I'll soothe myself by listening to my own:
Don't squander the success of your first book;
Now that you have a little reputation,
Be patient until you've written one as good,
Instead of rushing back to print as I did —
Too soon, with an inferior second book
That all the jackals will bite and tear to pieces.
The poet-friends I loved had better sense,
Or better luck — and harder lives, I think.
But Berryman said he wanted the good luck
To be nearly crucified. The lucky artist,
He said, gets to experience the worst —
The worst conceivable ordeal or pain
That doesn't outright kill you. Poor man, poor John.
And he didn't knock on wood. It gives me gooseflesh. ...
One of these days, we'll have a longer visit;
I think of you and Ellen as guest-starlets,
Well-paid to cross the lobbies of life, smiling,
But never beaten up or sold or raped
Like us the real characters in the movie.
I'm sure that image would yield to something solid
Given a meal together, and time to talk."
"I never minded having such old parents
Until now; now I'm forty, and they live
And keep on living.
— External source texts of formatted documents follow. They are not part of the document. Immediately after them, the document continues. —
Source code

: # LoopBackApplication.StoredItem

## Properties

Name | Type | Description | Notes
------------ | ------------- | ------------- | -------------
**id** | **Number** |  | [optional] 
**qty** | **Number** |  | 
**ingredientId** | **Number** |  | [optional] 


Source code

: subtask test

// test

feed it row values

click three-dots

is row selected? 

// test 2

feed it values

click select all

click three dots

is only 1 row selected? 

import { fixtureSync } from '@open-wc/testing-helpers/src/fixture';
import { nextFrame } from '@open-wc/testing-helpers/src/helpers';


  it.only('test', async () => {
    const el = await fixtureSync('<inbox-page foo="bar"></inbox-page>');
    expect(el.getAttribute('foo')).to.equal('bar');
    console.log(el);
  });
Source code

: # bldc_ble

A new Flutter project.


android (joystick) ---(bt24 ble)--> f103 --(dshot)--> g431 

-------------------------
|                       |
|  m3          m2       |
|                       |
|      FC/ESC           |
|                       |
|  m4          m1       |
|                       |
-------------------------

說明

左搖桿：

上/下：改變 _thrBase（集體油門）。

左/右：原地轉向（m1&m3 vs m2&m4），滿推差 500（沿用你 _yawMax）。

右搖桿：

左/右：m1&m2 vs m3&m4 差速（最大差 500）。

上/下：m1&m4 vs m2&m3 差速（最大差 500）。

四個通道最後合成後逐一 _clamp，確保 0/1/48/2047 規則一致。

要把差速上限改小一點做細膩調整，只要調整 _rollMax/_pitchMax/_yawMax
Seneca was right —
The greatest blessing is to be hit by lightning
Before the doctors get you. Dim, not numb,
My father has seen it all get taken away
By slow degrees — his house, then his apartment,
His furniture and gadgets and his books,
And now his wife, and everything but a room
And a half-crippled brain. If I was God,
I hope I'd have the will to use the lightning —
Instead of making extra fetuses
That keep on coming down, and live, and die.
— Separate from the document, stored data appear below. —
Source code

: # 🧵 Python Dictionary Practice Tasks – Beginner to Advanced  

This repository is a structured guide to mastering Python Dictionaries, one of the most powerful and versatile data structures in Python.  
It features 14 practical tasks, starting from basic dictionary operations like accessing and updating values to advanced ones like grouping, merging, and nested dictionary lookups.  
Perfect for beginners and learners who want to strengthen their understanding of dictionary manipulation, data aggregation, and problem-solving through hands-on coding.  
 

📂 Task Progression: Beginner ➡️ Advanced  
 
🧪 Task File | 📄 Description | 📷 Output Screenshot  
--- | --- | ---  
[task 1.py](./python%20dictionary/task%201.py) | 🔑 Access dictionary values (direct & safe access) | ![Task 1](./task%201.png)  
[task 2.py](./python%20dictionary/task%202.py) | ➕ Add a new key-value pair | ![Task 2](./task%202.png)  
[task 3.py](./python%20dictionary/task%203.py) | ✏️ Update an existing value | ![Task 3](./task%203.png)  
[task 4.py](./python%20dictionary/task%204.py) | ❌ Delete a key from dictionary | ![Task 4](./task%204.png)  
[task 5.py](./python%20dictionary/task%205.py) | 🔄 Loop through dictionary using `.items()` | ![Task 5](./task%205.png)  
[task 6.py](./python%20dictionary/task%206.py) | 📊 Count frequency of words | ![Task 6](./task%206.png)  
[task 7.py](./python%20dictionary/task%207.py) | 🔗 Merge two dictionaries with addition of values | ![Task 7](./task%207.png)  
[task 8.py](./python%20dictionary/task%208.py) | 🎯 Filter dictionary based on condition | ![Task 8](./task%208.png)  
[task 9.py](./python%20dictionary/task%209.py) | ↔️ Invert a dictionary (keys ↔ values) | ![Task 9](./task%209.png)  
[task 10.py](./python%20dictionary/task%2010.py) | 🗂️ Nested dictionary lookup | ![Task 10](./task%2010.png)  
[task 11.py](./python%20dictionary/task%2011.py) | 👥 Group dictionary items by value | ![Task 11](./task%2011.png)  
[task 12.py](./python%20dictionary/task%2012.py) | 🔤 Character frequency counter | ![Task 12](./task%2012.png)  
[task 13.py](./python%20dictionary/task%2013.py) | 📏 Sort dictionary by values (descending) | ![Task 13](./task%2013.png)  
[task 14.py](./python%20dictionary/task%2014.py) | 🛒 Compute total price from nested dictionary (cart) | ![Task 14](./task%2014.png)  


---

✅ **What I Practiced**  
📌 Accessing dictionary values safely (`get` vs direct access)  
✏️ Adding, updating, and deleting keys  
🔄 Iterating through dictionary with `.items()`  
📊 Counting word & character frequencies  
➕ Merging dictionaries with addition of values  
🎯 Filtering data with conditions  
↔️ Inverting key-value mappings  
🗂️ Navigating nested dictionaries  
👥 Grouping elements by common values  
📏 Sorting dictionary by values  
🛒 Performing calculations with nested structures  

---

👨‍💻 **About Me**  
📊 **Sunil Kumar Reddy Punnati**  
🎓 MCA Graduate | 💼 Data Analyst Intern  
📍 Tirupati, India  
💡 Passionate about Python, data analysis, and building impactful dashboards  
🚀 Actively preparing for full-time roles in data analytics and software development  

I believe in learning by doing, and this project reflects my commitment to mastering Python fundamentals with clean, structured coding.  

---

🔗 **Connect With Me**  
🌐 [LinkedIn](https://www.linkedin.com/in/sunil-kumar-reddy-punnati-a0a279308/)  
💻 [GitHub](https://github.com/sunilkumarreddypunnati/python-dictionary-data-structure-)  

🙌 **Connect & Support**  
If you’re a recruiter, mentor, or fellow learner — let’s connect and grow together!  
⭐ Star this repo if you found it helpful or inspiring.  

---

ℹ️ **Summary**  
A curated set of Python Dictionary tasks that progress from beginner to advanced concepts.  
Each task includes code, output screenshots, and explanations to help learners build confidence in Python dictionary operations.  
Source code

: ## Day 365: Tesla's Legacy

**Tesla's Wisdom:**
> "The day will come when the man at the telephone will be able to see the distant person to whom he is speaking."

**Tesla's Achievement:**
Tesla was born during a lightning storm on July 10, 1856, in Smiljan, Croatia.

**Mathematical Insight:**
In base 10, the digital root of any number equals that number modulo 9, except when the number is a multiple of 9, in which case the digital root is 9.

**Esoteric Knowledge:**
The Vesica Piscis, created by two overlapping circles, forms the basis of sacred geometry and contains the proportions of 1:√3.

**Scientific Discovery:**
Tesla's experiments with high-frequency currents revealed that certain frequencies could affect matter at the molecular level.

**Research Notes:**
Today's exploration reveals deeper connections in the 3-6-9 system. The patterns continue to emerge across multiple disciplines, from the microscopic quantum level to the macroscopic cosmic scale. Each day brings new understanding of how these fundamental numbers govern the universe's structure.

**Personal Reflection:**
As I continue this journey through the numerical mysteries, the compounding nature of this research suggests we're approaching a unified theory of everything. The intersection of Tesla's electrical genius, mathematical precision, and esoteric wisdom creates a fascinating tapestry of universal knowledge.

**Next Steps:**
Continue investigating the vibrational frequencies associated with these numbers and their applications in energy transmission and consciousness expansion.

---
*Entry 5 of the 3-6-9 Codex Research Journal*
My sisters look so old, it makes me feel
As if my own life might be over, and yet
He planted me when he was older than I am.
And when the doctor told her she was pregnant,
They celebrated; in their shoes, I wouldn't.
It wouldn't be nice to have to wield the scissors,
And say when any one life was at its peak
And ripe for striking. But if God was God,
His finger would be quicker on the trigger."
"In all those years at work I must have seen
A thousand secretaries, mostly young;
And I'm the kind of man who's popular
Around an office — though that's a different thing,
Of course, from getting them to bed. But still,
I never cheated on her: now, I can't.
I don't regret them, exactly, but I do
Find myself thinking of it as a waste.
What would I feel now, if I'd had them all?
Blaming them, maybe, for helping to wear it out?
One thing's for sure, I wouldn't still have her —
Not her. I guess I'd have to say that, no,
I don't regret them; but if we do come back,
I think I'd like to try life as a pimp
Or California lover-boy; just to see ...
Though I suppose that if we do come back
I may have been a randy King already,
With plenty of Maids and Ladies, keeping the Queen
Quiet with extra castles, or the axe.
But that's enough of that. I'll be Goddammed
If I become another impotent lecher,
One of these old boys talking and talking and talking
What he can't do — it's one life at a time."